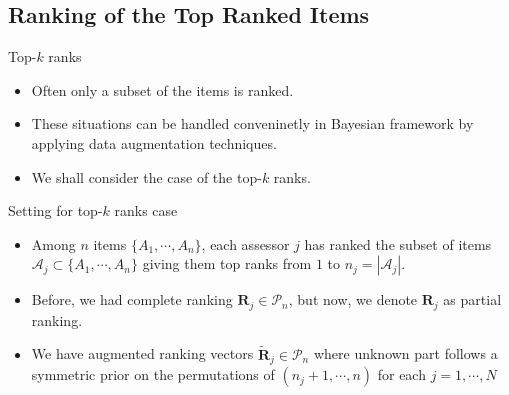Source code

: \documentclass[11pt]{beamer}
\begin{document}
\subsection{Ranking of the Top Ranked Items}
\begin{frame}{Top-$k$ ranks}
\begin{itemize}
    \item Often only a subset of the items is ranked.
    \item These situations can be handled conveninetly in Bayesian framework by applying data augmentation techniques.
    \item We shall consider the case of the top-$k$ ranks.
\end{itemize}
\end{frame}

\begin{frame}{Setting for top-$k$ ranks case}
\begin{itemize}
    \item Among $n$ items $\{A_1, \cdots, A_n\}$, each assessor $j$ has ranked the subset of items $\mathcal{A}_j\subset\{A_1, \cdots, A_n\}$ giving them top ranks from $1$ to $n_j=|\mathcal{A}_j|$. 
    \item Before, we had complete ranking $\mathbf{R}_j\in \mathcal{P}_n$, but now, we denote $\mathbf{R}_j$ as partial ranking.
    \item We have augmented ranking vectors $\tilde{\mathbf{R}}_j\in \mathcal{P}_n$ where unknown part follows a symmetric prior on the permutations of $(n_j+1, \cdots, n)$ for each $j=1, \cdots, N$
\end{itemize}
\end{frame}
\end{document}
== == ==
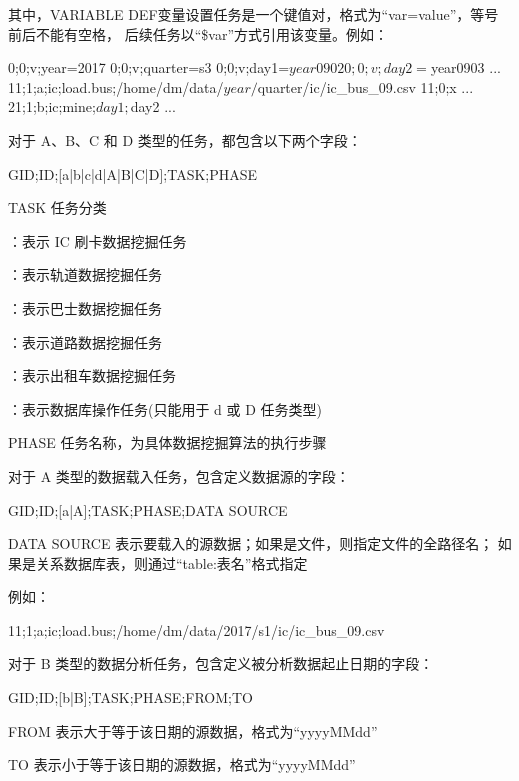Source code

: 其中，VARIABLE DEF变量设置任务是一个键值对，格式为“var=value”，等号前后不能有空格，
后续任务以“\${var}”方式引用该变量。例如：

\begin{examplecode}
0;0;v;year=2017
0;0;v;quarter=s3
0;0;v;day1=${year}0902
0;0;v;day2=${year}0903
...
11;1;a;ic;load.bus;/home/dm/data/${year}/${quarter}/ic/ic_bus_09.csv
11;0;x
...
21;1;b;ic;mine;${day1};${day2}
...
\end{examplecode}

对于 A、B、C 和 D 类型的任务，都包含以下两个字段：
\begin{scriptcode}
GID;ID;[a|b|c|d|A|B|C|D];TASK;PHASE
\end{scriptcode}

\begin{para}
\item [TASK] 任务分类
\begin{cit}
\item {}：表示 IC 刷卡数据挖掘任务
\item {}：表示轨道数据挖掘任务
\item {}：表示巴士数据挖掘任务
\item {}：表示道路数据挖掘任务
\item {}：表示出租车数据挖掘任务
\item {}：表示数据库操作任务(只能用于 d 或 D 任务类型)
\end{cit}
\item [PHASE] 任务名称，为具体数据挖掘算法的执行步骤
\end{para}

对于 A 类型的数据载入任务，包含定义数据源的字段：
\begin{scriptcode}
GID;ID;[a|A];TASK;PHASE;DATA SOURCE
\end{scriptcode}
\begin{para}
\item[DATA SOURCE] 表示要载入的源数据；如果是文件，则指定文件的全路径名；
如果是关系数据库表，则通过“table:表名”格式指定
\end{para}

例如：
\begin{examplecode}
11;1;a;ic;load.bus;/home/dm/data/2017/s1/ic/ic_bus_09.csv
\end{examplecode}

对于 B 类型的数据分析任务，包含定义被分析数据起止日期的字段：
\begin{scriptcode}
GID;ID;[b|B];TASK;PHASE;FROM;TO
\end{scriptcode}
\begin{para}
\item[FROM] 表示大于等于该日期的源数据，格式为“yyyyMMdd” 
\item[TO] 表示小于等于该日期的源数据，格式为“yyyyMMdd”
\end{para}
== == ==
■ **Task details**: Check each line of the data above, and please copy the ones in which the string "subset" occurs.

■ **Response to this task**:
    \item Often only a subset of the items is ranked.
    \item Among $n$ items $\{A_1, \cdots, A_n\}$, each assessor $j$ has ranked the subset of items $\mathcal{A}_j\subset\{A_1, \cdots, A_n\}$ giving them top ranks from $1$ to $n_j=|\mathcal{A}_j|$. 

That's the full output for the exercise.